A National Park Centennial

This year, the National Park Service is celebrating its 100th anniversary. A century ago, the National Park Service was created to promote and protect some of the most beautiful and inspiring places in the country. Now is the perfect time to visit these natural wonders or learn more about their historical significance. The Library has books that can assist you on your next national park adventure.

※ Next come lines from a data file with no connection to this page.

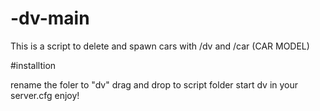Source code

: # -dv-main
This is a script to delete and spawn cars with /dv and /car (CAR MODEL)


#installtion

rename the foler to "dv"
drag and drop to script folder
start dv in your server.cfg
enjoy!
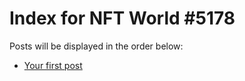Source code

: # Index for NFT World #5178
Posts will be displayed in the order below:

- [Your first post](./001-first.md)

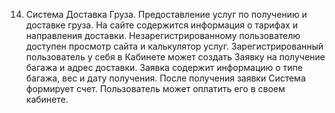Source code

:14. Система Доставка Груза. Предоставление услуг по получению и
доставке груза. На сайте содержится информация о тарифах и направления
доставки. Незарегистрированному пользователю доступен просмотр сайта и
калькулятор услуг. Зарегистрированный пользователь у себя в Кабинете
может создать Заявку на получение багажа и адрес доставки. Заявка
содержит информацию о типе багажа, вес и дату получения. После
получения заявки Система формирует счет. Пользователь может оплатить его
в своем кабинете. 
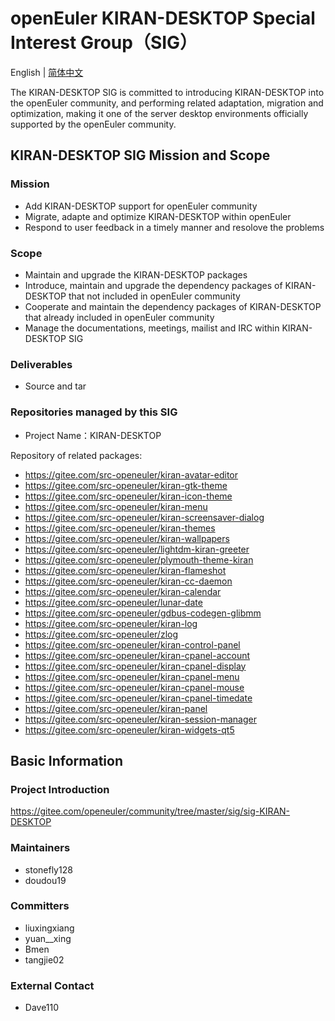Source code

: 
# openEuler KIRAN-DESKTOP Special Interest Group（SIG）
English | [简体中文](./sig-KIRAN-DESKTOP_cn.md)
 
  The KIRAN-DESKTOP SIG is committed to introducing KIRAN-DESKTOP into the openEuler community, and performing related adaptation, migration and optimization, making it one of the server desktop environments officially supported by the openEuler community.


## KIRAN-DESKTOP SIG Mission and Scope

### Mission

- Add KIRAN-DESKTOP support for openEuler community
- Migrate, adapte and optimize KIRAN-DESKTOP within openEuler
- Respond to user feedback in a timely manner and resolove the problems


### Scope

- Maintain and upgrade the KIRAN-DESKTOP packages
- Introduce, maintain and upgrade the dependency packages of KIRAN-DESKTOP that not included in openEuler community
- Cooperate and maintain the dependency packages of KIRAN-DESKTOP that already included in openEuler community
- Manage the documentations, meetings, mailist and IRC within KIRAN-DESKTOP SIG


###  Deliverables

- Source and tar


### Repositories managed by this SIG

- Project Name：KIRAN-DESKTOP

 Repository of related packages:

- https://gitee.com/src-openeuler/kiran-avatar-editor
- https://gitee.com/src-openeuler/kiran-gtk-theme
- https://gitee.com/src-openeuler/kiran-icon-theme
- https://gitee.com/src-openeuler/kiran-menu
- https://gitee.com/src-openeuler/kiran-screensaver-dialog
- https://gitee.com/src-openeuler/kiran-themes
- https://gitee.com/src-openeuler/kiran-wallpapers
- https://gitee.com/src-openeuler/lightdm-kiran-greeter
- https://gitee.com/src-openeuler/plymouth-theme-kiran
- https://gitee.com/src-openeuler/kiran-flameshot
- https://gitee.com/src-openeuler/kiran-cc-daemon
- https://gitee.com/src-openeuler/kiran-calendar
- https://gitee.com/src-openeuler/lunar-date
- https://gitee.com/src-openeuler/gdbus-codegen-glibmm
- https://gitee.com/src-openeuler/kiran-log
- https://gitee.com/src-openeuler/zlog
- https://gitee.com/src-openeuler/kiran-control-panel
- https://gitee.com/src-openeuler/kiran-cpanel-account
- https://gitee.com/src-openeuler/kiran-cpanel-display
- https://gitee.com/src-openeuler/kiran-cpanel-menu
- https://gitee.com/src-openeuler/kiran-cpanel-mouse
- https://gitee.com/src-openeuler/kiran-cpanel-timedate
- https://gitee.com/src-openeuler/kiran-panel
- https://gitee.com/src-openeuler/kiran-session-manager
- https://gitee.com/src-openeuler/kiran-widgets-qt5

## Basic Information

###  Project Introduction

 https://gitee.com/openeuler/community/tree/master/sig/sig-KIRAN-DESKTOP

### Maintainers
- stonefly128
- doudou19

### Committers
- liuxingxiang
- yuan__xing
- Bmen
- tangjie02

### External Contact
- Dave110

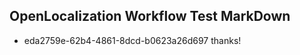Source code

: ## OpenLocalization Workflow Test MarkDown
* eda2759e-62b4-4861-8dcd-b0623a26d697 thanks!

<!--HONumber=Jul16_HO3-->


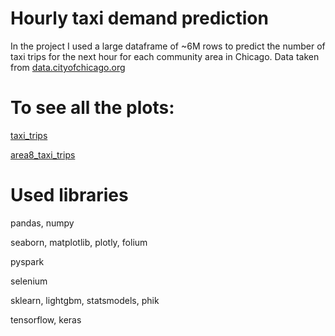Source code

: # Hourly taxi demand prediction
In the project I used a large dataframe of ~6M rows to predict the number of taxi trips for the next hour for each community area in Chicago. Data taken from [data.cityofchicago.org](https://data.cityofchicago.org/Transportation/Taxi-Trips-2022/npd7-ywjz)

# To see all the plots:
[taxi_trips](https://nbviewer.org/github/vladislavziyangulov/workshop/blob/main/taxi_trips.ipynb)

[area8_taxi_trips](https://nbviewer.org/github/vladislavziyangulov/workshop/blob/ef11a22cc0b48b00eb1908e6791b8d56f2cbc54d/area8_taxi_trips.ipynb)

# Used libraries
pandas, numpy

seaborn, matplotlib, plotly, folium

pyspark

selenium

sklearn, lightgbm, statsmodels, phik

tensorflow, keras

 A Thinking Person's Guide to America's National Parks. A collection of essays that delve into issues affecting America's national parks and historic sites.

 

 

 

 The National Parks: An Illustrated History by Kim Heacox. A celebration of the 100th anniversary of the National Park Service. This volume contains National Geographic photographs and an expertly told history of our National Parks Service.

 

 

 The Official Guide to America's National Parks. Produced in cooperation with the National Park Foundation, this is the official guide to all 397 sites in the national park system, including natural, historic, and cultural treasures.

 

 

 Secrets of the National Parks: The Experts’ Guide to the Best Experiences Beyond the Tourist Trail.  Find the best National Geographic picks in 32 amazing national parks including Yellowstone's Lamar Valley, the Everglades' Nine Mile Pond Canoe Trail and Yosemite's Snow Creek Trail.

 

 

 Your Guide to the National Parks by Michael Joseph Oswald. A guide to the United States' 58 national parks features detailed maps, images and hiking tables for each site, and offers advice on the best places to bike, camp, hike, lodge, and perform water and winter activities.

 

 
 The National Parks: America's Best Idea. In this illustrated narrative, Ken Burns and Dayton Duncan delve into the history of the park idea and the creation of the world's first national park at Yellowstone in 1872, through the most recent additions to a system that now encompasses nearly 400 sites and 84 million acres.
 
 
 
 

 Speaking of Bears: The Bear Crisis and a Tale of Rewilding from Yosemite, Sequoia and Other National Parks by Rachel Mazur.   A compiled history of how Yosemite, Sequoia and Kings Canyon National Parks created a human-bear problem so bad that there were eventually over 2,000 incidents in a single year. The book describes the pivotal moments park employees used trial and error, conducted research, invented devices and collaboration to get the crisis under control.

 

 Before They're Gone: A Family's Year-Long Quest to Explore America's Most Endangered National Parks by Michael Lanza.  A longtime backpacker, climber, and skier, Michael Lanza knows our national parks like the back of his hand. As a father, he hopes to share these special places with his two young children. But he has seen firsthand the changes wrought by the warming climate and decides to take his children on an ambitious journey to see as many climate-threatened wild places as he can fit into a year.

 The Camping Trip that Changed America: Theodore Roosevelt, John Muir, and our National Parks by Barb Rosenstock and illustrated by Mordicai Gerstein. Offers insight in the camping trip President Theodore Roosevelt and naturalist John Muir took to the redwoods of Yosemite in 1903, during which the two men had experiences and conversations that eventually contributed to the establishment of national parks in the United States.

 

 National Parks Guide U.S.A. by Sarah Wassner Flynn and Julie Beer. A guide to America's National Parks for children, including tips on exploration, information about animals and fun facts.

 

 

 

 Search and Find National Parks by Maud Lienard. Readers can search for items hidden in illustrations of 12 national parks.